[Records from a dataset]
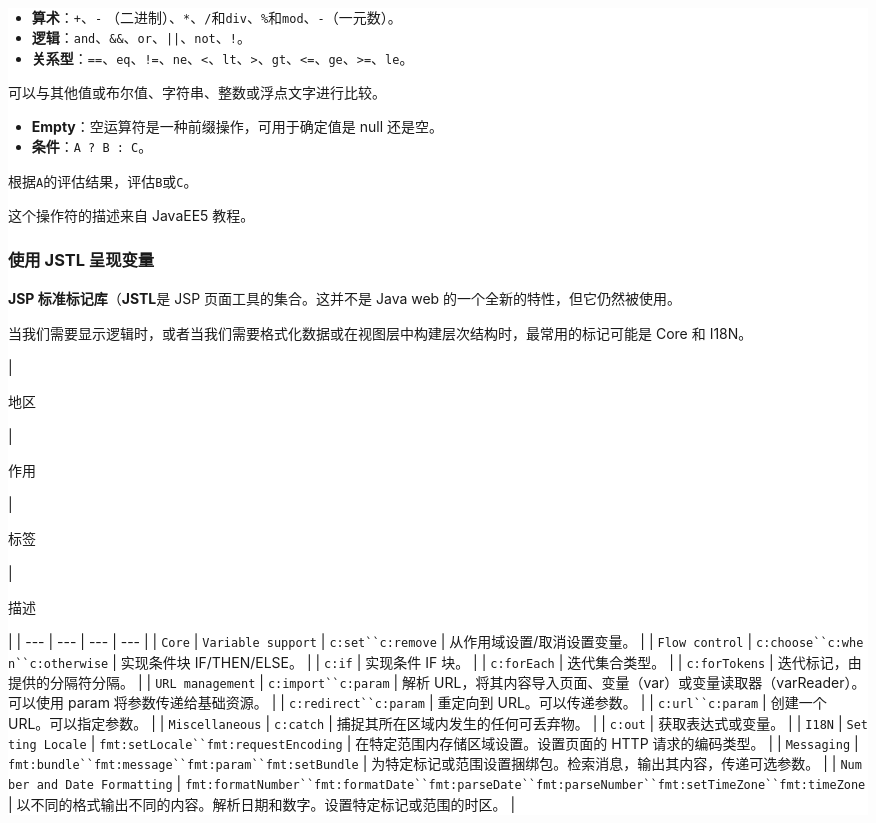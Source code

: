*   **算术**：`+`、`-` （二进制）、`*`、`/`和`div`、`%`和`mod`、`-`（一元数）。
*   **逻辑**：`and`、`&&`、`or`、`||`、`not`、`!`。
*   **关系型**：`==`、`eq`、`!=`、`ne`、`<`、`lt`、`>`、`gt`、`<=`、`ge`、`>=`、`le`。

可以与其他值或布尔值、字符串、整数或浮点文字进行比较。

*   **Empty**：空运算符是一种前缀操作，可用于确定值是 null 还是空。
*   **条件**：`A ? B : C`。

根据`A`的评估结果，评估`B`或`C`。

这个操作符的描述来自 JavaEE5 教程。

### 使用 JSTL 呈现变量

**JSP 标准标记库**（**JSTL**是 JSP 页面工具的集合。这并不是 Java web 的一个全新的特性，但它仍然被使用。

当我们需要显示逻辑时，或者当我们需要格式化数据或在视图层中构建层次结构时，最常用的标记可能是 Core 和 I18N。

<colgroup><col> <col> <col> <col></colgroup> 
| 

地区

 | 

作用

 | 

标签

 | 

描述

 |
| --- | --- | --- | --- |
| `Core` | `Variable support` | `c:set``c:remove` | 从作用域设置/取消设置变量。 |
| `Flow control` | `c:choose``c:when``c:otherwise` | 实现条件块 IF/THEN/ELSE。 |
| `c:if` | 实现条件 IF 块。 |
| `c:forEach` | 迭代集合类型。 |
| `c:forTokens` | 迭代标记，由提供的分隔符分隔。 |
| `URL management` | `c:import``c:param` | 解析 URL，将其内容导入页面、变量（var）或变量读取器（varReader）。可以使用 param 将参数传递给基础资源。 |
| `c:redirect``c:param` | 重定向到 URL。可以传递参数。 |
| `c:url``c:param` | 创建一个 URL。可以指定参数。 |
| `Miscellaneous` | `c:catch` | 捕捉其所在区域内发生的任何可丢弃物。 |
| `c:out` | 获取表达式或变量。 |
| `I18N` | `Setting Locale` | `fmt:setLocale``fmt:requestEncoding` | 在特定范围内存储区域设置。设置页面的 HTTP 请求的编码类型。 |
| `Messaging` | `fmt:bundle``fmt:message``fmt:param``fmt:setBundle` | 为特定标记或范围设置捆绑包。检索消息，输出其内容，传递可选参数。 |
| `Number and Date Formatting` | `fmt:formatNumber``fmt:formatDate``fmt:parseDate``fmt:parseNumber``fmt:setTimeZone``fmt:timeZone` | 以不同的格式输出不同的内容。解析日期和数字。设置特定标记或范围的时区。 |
...
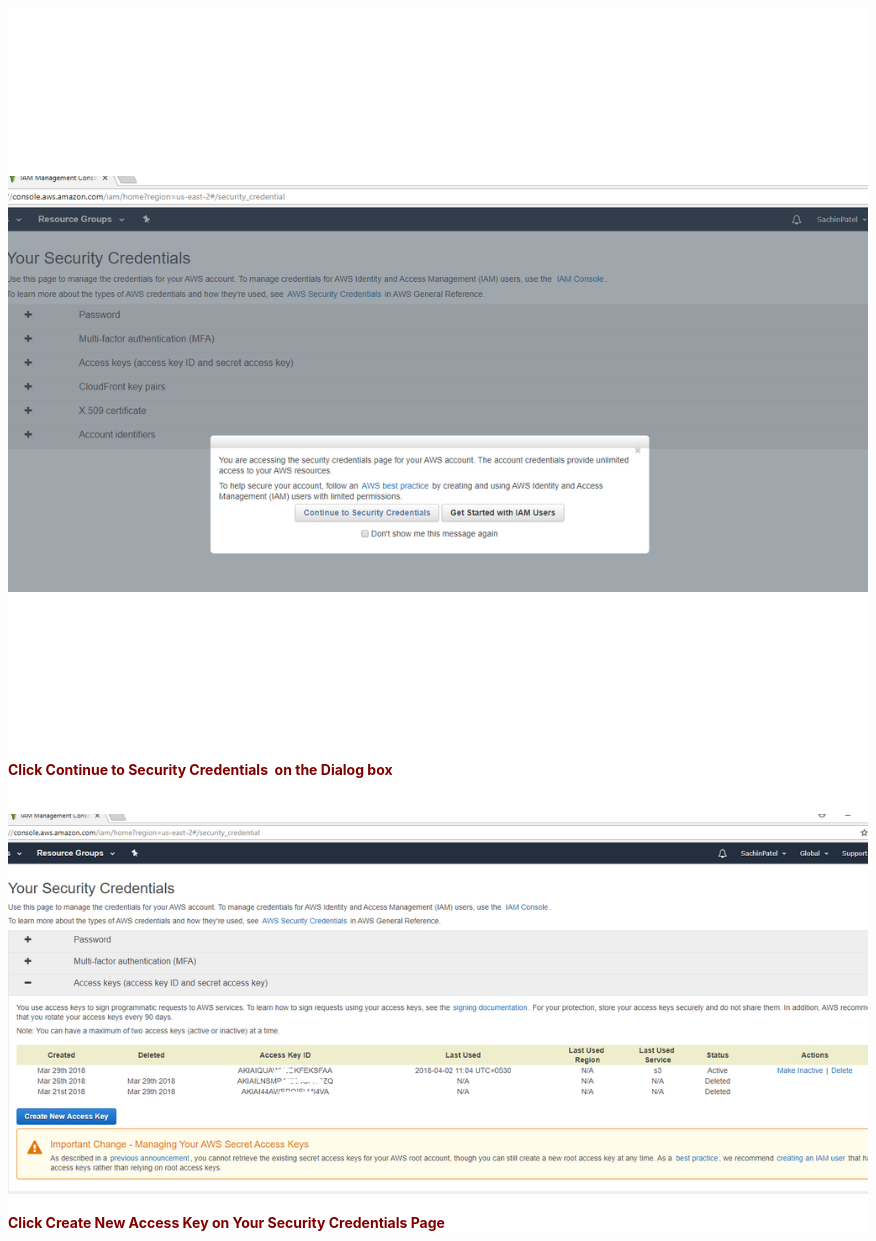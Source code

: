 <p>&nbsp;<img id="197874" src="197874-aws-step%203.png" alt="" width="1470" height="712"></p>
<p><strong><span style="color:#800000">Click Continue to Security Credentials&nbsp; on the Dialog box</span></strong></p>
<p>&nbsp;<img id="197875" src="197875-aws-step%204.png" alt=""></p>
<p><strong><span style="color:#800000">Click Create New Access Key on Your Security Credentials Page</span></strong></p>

* [Exercise goal]
Show every line from the entries above in which "Core" appears.

* [Answer section]
当我们需要显示逻辑时，或者当我们需要格式化数据或在视图层中构建层次结构时，最常用的标记可能是 Core 和 I18N。
| `Core` | `Variable support` | `c:set``c:remove` | 从作用域设置/取消设置变量。 |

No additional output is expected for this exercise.